He leads me to a secluded table in a quiet corner, with a navy-blue leather booth seat and low-lit chandeliers hanging overhead. I take a seat, sliding over to the side closest to the wall.
“I’ll get us some drinks,” he offers.
I smile and nod, appreciating the space from him. His presence is already clouding my judgment, and I need to get my shit together before I do something I will regret.
He moves toward the bar in the center of the room. The bartender looks shocked when he sees him and fumbles with the glass as he tries to poor a drink.
In my bag I feel my phone vibrate with a text message, and I pull it out to check who it’s from.
SLOANE: Hope you know what you’re doing!!
VIVIAN: Me too!!
I reply then slip my phone back inside my purse, glancing up to watch the other patrons around Alessandro. They all know who he is, and I can see he gets off on his popularity, nodding in acknowledgment as they greet him as he makes his way back to me. He places a drink down in front of me then slides in beside me, instead of taking the seat opposite. The warmth radiating off his body is enough to melt me into a puddle all over the floor. And when he smiles at me, all charming before tossing his hair back a little with his free hand, I swoon. This is the guy I met at my papa’s party and instantly fell for.
“My mother seems to like you,” he comments after having a swig of his whiskey.
“I only met her last night. I’m not sure you can judge character that quickly, but we had a nice conversation.

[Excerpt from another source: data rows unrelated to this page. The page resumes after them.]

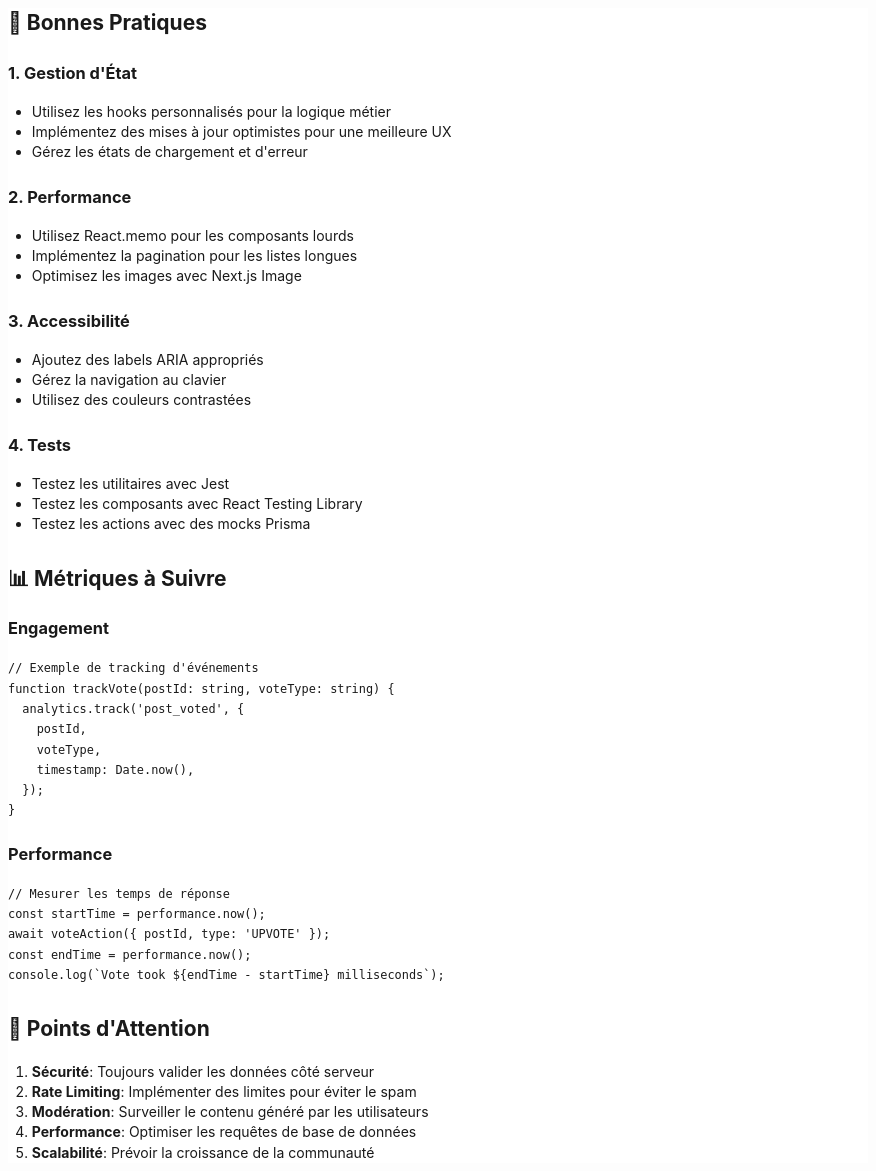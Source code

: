 ## 🔧 Bonnes Pratiques

### 1. Gestion d'État
- Utilisez les hooks personnalisés pour la logique métier
- Implémentez des mises à jour optimistes pour une meilleure UX
- Gérez les états de chargement et d'erreur

### 2. Performance
- Utilisez React.memo pour les composants lourds
- Implémentez la pagination pour les listes longues
- Optimisez les images avec Next.js Image

### 3. Accessibilité
- Ajoutez des labels ARIA appropriés
- Gérez la navigation au clavier
- Utilisez des couleurs contrastées

### 4. Tests
- Testez les utilitaires avec Jest
- Testez les composants avec React Testing Library
- Testez les actions avec des mocks Prisma

## 📊 Métriques à Suivre

### Engagement
```tsx
// Exemple de tracking d'événements
function trackVote(postId: string, voteType: string) {
  analytics.track('post_voted', {
    postId,
    voteType,
    timestamp: Date.now(),
  });
}
```

### Performance
```tsx
// Mesurer les temps de réponse
const startTime = performance.now();
await voteAction({ postId, type: 'UPVOTE' });
const endTime = performance.now();
console.log(`Vote took ${endTime - startTime} milliseconds`);
```

## 🚨 Points d'Attention

1. **Sécurité**: Toujours valider les données côté serveur
2. **Rate Limiting**: Implémenter des limites pour éviter le spam
3. **Modération**: Surveiller le contenu généré par les utilisateurs
4. **Performance**: Optimiser les requêtes de base de données
5. **Scalabilité**: Prévoir la croissance de la communauté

She wants to help me, I think.”
“My mother doesn’t do anything unless it will benefit her in some way. She likes you because she thinks you hold value.”
I’m not sure if I should be insulted by his remark or if it was more of a dig at her. I take a small sip of the margarita Alessandro brought back for me. “You don’t like your mother?”
“I tolerate her.” He looks me over. “Do you have a close relationship with your parents?”
I shake my head, not wanting to get into it. Even my fake story is too much for me to talk about tonight.
His hand drops to my thigh, a warmth spreading through me. “Sometimes the family you choose is more fitting than the one you were born into,” he says softly, and I’m not sure if he’s talking about mine or his. But either way, he’s right.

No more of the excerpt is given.